Au-delà des montagnes

De Cinéann.

(Redirigé depuis Mountains May Depart)

Au-delà des montagnes (山河故人, Shān Hé Gù Rén , Mountains May Depart), film chinois, mais aussi japonais et français de Jia Zhangke, sorti en 2015

Analyse critique

Au-delà des montagnes compte trois grands actes situés à trois époques. En 1999, dans la ville de Fenyang, Tao hésite entre deux hommes, Zhao, propriétaire d’une station-service, destiné à un avenir prometteur et qui a envie de richesse et d'Occident et un pauvre mineur, Liang qui use sa santé dans une mine de charbon et mourra prématurément. Tao choisit le premier, Zhao, ils ont un enfant, auquel il impose le prénom symbolique de Dollar.
En 2014, elle est divorcée et n’entretient que des rapports épisodiques et difficiles avec les deux hommes qui ont marqué sa jeunesse. Elle revoit son jeune fils en de tristes circonstances.
En 2025, en Australie, l’enfant est devenu un jeune homme, parlant bien mieux l'anglais que le mandarin, incapable de se rappeler ses origines. Il suit des cours de commerce, tout en travaillant dans une société de restauration à domicile. On peut ne plus avoir de mère, ce que pense visiblement le fils de Tao, s’entêtant à dire qu’il est un bébé-éprouvette. Une chanson écoutée lors d’un cours de mandarin exerce sur lui l'envie d'un retour aux sources. Mais il doit faire appel à une interprète pour pouvoir enfin dialoguer avec son père. Le futur vu par le réalisateur chinois est d’un calme trompeur, déshumanisé. J’ai la liberté d’avoir des armes, déclare le père, mais pas d’adversaires sur qui m’en servir.
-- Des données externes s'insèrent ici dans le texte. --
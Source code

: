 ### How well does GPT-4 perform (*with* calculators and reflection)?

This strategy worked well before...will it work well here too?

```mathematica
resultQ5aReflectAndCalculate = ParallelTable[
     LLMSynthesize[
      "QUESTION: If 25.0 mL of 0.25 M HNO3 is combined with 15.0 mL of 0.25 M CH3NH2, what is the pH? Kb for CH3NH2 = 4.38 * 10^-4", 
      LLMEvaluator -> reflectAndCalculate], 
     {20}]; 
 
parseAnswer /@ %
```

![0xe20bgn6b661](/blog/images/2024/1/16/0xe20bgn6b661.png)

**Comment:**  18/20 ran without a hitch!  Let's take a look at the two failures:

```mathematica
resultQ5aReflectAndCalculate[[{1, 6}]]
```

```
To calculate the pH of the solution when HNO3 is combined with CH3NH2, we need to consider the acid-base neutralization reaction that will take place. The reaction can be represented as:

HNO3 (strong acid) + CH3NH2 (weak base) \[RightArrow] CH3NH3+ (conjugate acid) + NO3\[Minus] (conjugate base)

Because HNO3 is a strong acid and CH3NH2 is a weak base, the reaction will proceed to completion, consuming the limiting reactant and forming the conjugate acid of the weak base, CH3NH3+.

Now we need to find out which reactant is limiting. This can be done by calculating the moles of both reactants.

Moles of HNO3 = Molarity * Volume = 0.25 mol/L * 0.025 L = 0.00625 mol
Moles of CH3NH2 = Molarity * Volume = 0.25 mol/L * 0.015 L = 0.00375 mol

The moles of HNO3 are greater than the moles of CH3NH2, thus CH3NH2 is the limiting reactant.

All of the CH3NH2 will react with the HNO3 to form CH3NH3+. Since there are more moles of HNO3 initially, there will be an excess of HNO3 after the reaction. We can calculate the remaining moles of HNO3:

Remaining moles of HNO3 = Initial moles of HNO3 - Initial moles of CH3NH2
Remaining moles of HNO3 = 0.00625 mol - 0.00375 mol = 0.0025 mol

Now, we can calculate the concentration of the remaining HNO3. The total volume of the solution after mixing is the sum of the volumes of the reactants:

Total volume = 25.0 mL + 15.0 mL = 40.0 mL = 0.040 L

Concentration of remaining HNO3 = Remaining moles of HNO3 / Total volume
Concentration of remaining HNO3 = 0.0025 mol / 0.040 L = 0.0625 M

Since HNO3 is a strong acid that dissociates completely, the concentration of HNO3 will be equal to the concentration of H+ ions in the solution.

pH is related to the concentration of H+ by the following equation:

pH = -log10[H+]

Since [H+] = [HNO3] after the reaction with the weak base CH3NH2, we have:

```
Le film de Jia Zhangke traverse un quart de siècle au cours duquel la Chine a connu des transformations profondes, et pas seulement sur le plan économique. Car l’argent est devenu au centre des rapports sociaux. « Dans la vie quotidienne des Chinois d’aujourd’hui, je constate une perte profonde de cette relation d’engagement réciproque, et elle affecte aussi les souvenirs », déclare le réalisateur. La grande force du film est de traiter ce thème de l’effritement des liens sociaux avec l’écrin d’un beau mélodrame, audacieux dans sa construction, puisque les trois personnages principaux ont de moins en moins d’interaction narrative. Si le drame en question est celui d’une femme délaissée par sa famille, c’est aussi celui d’une génération projetée trop vite dans l’avenir. Une génération victime de la transformation brutale de la Chine contemporaine, des hommes et des femmes perdus au point de ne plus se rappeler leur propre langue, leur propre nom. La traduction Même les montagnes peuvent disparaître rend mieux cette réalité que le titre de Cannes Au delà des montagnes, ce qui explique le maintien du titre anglais pour la diffusion en France.
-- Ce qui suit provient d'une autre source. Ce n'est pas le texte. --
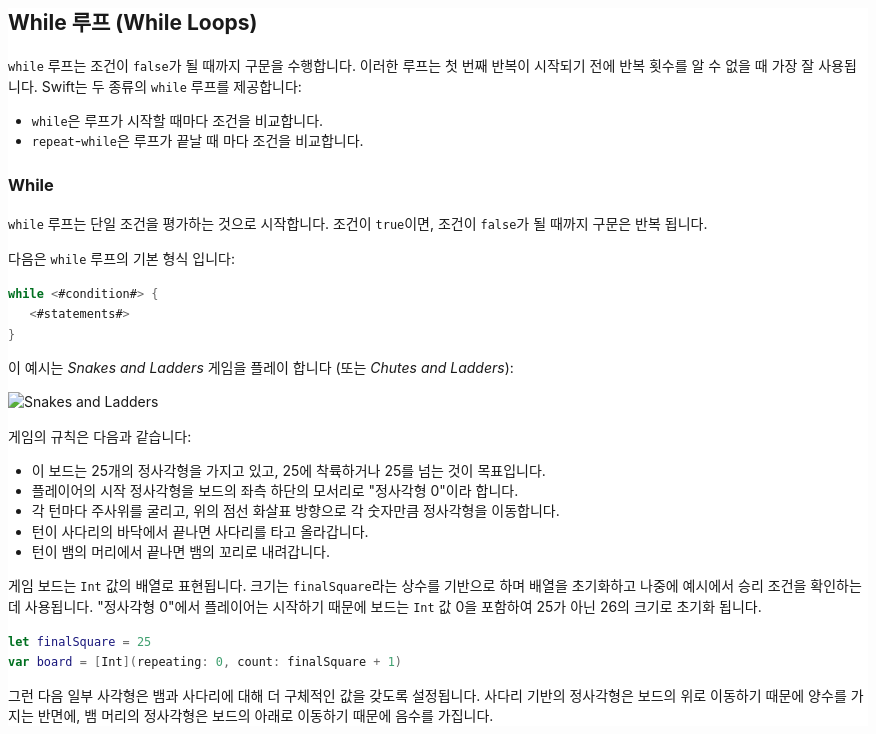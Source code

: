 

## While 루프 (While Loops)

`while` 루프는 조건이 `false`가 될 때까지 구문을 수행합니다.
이러한 루프는 첫 번째 반복이 시작되기 전에
반복 횟수를 알 수 없을 때 가장 잘 사용됩니다.
Swift는 두 종류의 `while` 루프를 제공합니다:

- `while`은 루프가 시작할 때마다 조건을 비교합니다.
- `repeat`-`while`은 루프가 끝날 때 마다 조건을 비교합니다.

### While

`while` 루프는 단일 조건을 평가하는 것으로 시작합니다.
조건이 `true`이면,
조건이 `false`가 될 때까지 구문은 반복 됩니다.

다음은 `while` 루프의 기본 형식 입니다:

```swift
while <#condition#> {
   <#statements#>
}
```

이 예시는 *Snakes and Ladders* 게임을 플레이 합니다
(또는 *Chutes and Ladders*):



![Snakes and Ladders](../.gitbook/assets/snakesAndLadders_2x~dark.png)

게임의 규칙은 다음과 같습니다:

- 이 보드는 25개의 정사각형을 가지고 있고, 25에 착륙하거나 25를 넘는 것이 목표입니다.
- 플레이어의 시작 정사각형을
  보드의 좌측 하단의 모서리로 "정사각형 0"이라 합니다.
- 각 턴마다 주사위를 굴리고,
  위의 점선 화살표 방향으로 각 숫자만큼 정사각형을 이동합니다.
- 턴이 사다리의 바닥에서 끝나면 사다리를 타고 올라갑니다.
- 턴이 뱀의 머리에서 끝나면 뱀의 꼬리로 내려갑니다.

게임 보드는 `Int` 값의 배열로 표현됩니다.
크기는 `finalSquare`라는 상수를 기반으로 하며
배열을 초기화하고
나중에 예시에서 승리 조건을 확인하는데 사용됩니다.
"정사각형 0"에서 플레이어는 시작하기 때문에
보드는 `Int` 값 0을 포함하여 25가 아닌 26의 크기로 초기화 됩니다.

```swift
let finalSquare = 25
var board = [Int](repeating: 0, count: finalSquare + 1)
```



그런 다음 일부 사각형은 뱀과 사다리에 대해 더 구체적인 값을 갖도록 설정됩니다.
사다리 기반의 정사각형은 보드의 위로 이동하기 때문에 양수를 가지는 반면에,
뱀 머리의 정사각형은 보드의 아래로 이동하기 때문에 음수를 가집니다.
Jia Zhang-ke adopte une construction formelle très personnelle. Il tourne ses segments à sa manière à lui, la partie de 1999 ressemble à un film de Jia des années 1990, celle de 2014 à un film de Jia d’aujourd’hui, et celle de 2025, à un film qu’il tournera dans dix ans. Le cinéaste n’imagine pas uniquement le futur : il imagine le futur de son cinéma. Il expérimente diverses techniques, notamment celle qui consiste à juxtaposer plusieurs formats, du 1,33 au scope, en passant par le 1,85. Ce procédé a été possible par des séquences accumulées durant le tournage des films précédents. Cet effort esthétique appuie le propos de Mountains May Depart, film sur les changements irrémédiables liés au passage du temps et sur l’impossibilité pour tout Homme de rester le même. L’éloignement, de soi et des autres, prend en plus l’ampleur d’une dérive continentale, avec le départ en Australie, ajoutant aux destinées personnelles une trajectoire nationale dans ce pays où les mutations sont encore plus visibles, rétrocession de Hong-Kong, déploiement de l’économie de marché.
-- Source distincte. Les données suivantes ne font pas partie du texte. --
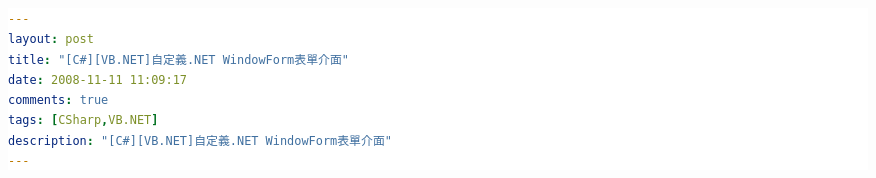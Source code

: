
 ```yaml
---
layout: post
title: "[C#][VB.NET]自定義.NET WindowForm表單介面"
date: 2008-11-11 11:09:17
comments: true
tags: [CSharp,VB.NET]
description: "[C#][VB.NET]自定義.NET WindowForm表單介面"
---
```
Ce film est une fable amère, ambitieuse et émouvante doublée d’une dérive mélancolique et instable dans le passé récent, le présent et le possible d’un pays déroutant, ce tigre que Lianzi, être brisé par sa condition de prolétaire, dévisage. Pour la première fois dans sa filmographie Jia Zhang-ke franchit deux frontières : celle temporelle du présent et celle, géographique de la Chine. Cette dynamique centrifuge implacable et glaçante de la perte est contredite par le mouvement final d’une mémoire retrouvée. Le truchement d’une sensation musicale et une chaleureuse présence féminine font émerger une logique souterraine du lien par-delà l’espace et le temps.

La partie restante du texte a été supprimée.